AVIVA-Tipp: Die Wiederentdeckung Sandmanns durch Anna Havemann kann als wahrer Glücksfall gelten. Es bleibt zu hoffen, dass die Künstlerin durch Folgeausstellungen und weitere Publikationen die verdiente Öffentlichkeit erfährt, die sie lange entbehren musste. Havemanns komprimierte Biografie liefert einen gelungenen Auftakt.

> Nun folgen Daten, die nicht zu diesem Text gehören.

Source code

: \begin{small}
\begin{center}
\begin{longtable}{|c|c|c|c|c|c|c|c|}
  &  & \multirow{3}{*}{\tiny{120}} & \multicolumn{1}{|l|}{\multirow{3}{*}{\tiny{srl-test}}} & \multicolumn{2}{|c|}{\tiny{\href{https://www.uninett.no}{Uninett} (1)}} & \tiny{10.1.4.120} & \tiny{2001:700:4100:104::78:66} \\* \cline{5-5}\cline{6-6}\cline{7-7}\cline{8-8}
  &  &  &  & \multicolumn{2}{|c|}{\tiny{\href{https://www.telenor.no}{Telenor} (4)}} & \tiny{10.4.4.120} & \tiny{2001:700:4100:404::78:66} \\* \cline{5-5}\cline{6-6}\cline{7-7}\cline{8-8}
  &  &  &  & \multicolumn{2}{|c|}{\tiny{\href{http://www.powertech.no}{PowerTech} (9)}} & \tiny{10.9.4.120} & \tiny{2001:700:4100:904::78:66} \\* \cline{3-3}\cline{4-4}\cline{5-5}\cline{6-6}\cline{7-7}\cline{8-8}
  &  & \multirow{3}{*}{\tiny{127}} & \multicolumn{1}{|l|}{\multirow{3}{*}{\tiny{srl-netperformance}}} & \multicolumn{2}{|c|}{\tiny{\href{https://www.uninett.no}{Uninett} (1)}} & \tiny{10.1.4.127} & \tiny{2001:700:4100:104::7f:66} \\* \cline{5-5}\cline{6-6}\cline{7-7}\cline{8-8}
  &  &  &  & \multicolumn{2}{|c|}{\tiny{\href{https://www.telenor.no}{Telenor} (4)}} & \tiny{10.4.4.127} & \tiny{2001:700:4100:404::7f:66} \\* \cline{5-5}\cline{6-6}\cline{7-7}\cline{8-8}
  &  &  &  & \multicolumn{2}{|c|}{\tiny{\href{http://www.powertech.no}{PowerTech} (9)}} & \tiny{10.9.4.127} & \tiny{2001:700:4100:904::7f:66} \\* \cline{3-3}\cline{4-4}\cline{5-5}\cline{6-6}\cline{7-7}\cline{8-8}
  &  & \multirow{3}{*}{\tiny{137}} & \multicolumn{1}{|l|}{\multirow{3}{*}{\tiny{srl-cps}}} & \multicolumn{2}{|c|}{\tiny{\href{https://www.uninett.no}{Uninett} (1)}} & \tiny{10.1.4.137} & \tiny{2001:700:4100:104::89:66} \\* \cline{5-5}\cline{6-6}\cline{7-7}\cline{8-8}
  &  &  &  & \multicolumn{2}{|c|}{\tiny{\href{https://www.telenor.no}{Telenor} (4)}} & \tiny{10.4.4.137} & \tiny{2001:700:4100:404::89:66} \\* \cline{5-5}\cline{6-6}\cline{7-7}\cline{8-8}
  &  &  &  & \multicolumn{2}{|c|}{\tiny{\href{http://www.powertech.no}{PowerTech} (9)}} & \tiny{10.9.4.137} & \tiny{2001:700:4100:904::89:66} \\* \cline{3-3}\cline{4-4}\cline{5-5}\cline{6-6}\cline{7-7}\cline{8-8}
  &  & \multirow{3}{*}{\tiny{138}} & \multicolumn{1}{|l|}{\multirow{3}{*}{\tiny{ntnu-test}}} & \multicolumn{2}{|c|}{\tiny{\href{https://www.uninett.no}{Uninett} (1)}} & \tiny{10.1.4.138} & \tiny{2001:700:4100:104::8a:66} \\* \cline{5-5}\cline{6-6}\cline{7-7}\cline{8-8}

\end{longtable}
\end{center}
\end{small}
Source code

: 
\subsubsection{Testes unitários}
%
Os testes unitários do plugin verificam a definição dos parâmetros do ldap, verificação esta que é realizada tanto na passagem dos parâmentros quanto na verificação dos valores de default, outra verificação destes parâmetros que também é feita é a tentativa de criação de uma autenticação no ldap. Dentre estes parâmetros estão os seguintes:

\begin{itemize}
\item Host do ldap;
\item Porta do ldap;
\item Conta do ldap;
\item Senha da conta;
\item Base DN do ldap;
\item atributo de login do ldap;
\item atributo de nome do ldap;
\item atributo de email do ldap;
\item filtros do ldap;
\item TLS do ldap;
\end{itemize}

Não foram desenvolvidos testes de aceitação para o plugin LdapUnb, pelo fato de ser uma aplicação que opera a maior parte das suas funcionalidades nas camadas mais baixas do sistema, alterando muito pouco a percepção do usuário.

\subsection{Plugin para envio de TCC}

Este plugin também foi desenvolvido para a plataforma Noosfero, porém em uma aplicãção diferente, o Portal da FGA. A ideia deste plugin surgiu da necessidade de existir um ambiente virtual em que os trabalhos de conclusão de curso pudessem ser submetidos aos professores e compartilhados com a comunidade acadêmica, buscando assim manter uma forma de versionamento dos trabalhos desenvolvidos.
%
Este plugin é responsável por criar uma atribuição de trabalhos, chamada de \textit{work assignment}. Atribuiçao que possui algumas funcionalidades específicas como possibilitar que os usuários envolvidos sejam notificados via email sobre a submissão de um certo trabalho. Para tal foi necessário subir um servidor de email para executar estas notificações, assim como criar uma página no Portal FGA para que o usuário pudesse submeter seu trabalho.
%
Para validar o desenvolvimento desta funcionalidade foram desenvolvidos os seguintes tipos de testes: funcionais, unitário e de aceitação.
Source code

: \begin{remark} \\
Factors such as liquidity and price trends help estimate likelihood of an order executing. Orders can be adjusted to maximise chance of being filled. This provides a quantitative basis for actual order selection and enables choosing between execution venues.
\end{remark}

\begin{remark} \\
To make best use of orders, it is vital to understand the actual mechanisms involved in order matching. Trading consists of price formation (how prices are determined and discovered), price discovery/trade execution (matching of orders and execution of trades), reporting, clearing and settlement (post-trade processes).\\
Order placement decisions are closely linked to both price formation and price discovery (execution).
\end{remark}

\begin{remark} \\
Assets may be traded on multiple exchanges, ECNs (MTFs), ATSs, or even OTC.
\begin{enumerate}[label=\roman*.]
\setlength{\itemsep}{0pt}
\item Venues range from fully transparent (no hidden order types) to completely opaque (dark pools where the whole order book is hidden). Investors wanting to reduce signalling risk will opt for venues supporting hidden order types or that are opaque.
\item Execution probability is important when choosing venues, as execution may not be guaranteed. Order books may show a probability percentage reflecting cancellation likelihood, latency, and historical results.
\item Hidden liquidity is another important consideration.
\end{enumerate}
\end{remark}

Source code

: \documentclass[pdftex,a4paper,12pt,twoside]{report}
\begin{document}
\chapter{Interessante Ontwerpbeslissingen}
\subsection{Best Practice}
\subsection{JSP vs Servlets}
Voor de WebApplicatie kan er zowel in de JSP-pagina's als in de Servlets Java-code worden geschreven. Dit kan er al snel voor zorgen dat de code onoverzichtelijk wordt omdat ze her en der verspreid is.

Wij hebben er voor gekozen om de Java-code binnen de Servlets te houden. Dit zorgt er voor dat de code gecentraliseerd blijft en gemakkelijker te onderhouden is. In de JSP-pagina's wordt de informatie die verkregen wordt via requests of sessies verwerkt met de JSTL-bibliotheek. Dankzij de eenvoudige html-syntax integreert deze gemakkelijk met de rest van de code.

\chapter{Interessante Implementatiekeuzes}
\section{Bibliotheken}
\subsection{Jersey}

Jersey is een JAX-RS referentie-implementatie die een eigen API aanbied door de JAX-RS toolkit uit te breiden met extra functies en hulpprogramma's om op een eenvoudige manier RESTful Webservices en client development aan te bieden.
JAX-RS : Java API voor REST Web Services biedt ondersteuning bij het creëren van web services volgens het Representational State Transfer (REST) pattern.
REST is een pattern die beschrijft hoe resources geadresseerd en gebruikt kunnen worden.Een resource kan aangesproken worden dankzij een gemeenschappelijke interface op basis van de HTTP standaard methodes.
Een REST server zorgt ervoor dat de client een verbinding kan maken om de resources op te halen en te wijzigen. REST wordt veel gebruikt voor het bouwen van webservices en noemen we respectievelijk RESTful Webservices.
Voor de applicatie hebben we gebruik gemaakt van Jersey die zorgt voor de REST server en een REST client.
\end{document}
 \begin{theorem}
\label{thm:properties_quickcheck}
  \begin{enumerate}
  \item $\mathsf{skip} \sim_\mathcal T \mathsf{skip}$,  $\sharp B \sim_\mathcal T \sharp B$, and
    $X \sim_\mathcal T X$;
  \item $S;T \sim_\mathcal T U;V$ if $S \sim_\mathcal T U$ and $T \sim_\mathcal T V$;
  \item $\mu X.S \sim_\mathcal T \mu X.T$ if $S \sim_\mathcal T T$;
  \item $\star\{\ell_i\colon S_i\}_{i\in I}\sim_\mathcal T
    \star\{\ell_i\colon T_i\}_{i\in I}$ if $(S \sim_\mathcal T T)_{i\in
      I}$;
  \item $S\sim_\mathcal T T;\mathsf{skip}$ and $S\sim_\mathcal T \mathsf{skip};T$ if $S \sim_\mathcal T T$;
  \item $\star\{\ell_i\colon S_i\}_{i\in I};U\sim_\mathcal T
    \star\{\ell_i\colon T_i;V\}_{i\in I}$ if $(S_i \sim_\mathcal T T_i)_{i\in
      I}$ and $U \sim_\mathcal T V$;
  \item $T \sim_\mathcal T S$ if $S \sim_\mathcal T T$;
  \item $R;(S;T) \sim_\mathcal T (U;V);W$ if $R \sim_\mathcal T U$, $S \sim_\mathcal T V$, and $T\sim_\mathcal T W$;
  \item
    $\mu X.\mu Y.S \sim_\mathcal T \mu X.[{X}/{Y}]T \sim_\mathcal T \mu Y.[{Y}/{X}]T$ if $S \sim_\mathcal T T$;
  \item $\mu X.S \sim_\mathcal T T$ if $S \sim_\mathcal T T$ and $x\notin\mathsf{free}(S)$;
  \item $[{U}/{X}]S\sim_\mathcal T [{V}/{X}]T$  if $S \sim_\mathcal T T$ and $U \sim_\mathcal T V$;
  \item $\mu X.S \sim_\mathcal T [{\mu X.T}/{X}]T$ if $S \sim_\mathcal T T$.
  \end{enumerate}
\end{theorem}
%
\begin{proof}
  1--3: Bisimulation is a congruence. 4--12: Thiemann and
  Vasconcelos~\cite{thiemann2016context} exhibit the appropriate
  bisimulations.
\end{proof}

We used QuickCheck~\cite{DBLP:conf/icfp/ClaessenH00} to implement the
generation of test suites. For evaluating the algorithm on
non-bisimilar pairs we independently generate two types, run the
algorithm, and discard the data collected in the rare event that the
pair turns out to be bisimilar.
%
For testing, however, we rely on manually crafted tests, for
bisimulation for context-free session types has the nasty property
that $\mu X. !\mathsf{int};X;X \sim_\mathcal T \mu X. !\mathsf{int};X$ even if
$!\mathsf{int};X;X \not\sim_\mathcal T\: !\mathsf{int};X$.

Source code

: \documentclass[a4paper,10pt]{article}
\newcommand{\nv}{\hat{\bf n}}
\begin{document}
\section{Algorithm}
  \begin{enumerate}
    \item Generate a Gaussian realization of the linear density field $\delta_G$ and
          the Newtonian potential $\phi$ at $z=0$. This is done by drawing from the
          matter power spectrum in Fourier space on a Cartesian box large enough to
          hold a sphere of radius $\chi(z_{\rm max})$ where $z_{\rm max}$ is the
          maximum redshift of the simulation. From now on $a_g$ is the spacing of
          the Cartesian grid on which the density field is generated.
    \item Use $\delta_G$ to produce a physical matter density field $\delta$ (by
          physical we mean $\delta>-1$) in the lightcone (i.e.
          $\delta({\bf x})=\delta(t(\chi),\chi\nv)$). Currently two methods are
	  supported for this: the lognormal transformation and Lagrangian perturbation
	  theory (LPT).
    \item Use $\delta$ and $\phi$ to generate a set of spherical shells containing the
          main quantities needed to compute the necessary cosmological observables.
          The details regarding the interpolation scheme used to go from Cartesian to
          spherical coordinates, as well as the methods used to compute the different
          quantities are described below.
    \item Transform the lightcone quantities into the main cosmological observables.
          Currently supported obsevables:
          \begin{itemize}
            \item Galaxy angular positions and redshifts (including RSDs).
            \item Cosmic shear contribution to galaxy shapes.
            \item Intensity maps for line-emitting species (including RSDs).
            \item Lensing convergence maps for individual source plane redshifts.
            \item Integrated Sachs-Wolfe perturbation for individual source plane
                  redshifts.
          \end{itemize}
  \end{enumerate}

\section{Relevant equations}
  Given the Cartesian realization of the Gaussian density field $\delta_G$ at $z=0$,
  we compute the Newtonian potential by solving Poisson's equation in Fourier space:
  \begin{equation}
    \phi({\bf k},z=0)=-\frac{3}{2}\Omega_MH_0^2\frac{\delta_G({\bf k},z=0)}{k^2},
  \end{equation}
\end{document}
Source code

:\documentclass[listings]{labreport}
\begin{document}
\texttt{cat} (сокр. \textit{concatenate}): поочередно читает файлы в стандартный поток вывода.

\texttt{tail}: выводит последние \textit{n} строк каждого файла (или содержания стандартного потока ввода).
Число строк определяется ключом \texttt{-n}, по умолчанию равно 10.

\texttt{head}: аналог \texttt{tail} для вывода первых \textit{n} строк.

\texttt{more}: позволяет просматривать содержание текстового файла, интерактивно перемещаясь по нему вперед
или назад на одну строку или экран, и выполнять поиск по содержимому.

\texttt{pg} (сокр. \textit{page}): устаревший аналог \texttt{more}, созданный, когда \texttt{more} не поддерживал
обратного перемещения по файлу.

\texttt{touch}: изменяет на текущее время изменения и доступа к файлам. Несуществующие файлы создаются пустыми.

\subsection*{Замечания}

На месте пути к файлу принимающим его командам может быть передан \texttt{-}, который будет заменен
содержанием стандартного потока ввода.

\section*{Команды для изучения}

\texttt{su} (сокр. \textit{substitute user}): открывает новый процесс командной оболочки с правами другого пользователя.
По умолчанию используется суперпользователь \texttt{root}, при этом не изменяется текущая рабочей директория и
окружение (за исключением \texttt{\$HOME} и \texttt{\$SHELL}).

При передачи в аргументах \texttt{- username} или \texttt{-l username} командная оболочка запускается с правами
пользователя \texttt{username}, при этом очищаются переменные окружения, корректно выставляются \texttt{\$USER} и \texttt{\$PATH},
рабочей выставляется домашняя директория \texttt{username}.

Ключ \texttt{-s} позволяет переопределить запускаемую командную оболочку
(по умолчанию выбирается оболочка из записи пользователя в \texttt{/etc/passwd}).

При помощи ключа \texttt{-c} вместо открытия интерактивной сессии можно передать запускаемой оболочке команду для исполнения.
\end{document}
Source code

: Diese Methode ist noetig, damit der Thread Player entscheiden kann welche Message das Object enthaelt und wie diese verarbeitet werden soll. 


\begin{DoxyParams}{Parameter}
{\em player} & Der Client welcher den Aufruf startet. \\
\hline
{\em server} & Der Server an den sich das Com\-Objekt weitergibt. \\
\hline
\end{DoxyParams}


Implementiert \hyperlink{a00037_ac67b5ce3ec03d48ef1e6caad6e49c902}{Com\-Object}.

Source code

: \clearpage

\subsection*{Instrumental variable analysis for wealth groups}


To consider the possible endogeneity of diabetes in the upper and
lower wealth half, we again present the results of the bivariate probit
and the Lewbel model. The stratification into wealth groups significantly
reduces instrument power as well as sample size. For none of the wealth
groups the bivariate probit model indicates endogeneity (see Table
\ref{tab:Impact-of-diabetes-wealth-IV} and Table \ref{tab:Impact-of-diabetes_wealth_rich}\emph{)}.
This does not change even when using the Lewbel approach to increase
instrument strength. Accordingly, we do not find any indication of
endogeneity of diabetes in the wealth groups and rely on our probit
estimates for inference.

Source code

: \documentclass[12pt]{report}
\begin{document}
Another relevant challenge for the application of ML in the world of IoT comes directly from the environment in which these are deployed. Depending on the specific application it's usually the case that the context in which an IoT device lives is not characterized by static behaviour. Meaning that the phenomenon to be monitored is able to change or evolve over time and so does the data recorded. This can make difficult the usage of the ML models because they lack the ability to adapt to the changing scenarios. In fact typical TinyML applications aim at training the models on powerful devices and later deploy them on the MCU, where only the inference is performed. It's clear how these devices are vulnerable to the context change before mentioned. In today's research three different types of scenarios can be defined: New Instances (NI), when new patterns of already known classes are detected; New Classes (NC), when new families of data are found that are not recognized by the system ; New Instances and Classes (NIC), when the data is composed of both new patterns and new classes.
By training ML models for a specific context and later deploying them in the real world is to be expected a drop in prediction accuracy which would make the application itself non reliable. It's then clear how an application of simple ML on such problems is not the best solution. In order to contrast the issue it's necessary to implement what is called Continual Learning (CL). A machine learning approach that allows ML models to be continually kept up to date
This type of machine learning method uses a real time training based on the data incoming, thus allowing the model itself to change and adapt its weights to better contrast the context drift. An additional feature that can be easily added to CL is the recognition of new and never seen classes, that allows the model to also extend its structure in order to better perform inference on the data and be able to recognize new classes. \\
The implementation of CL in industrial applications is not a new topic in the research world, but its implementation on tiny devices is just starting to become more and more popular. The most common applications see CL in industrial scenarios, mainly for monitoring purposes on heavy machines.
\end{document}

Die vielen verwendeten Auszüge aus Sandmanns Tagebüchern, in welchen die Künstlerin sich zur Kunsttheorie und zum Zeitgeschehen äußert, lassen erahnen, welch geistreiche und feinsinnige Persönlichkeit es hier zu entdecken gilt.
Der Band enthält darüber hinaus Fotos und Abbildungen ausgewählter Werke aus Sandmanns Oeuvre.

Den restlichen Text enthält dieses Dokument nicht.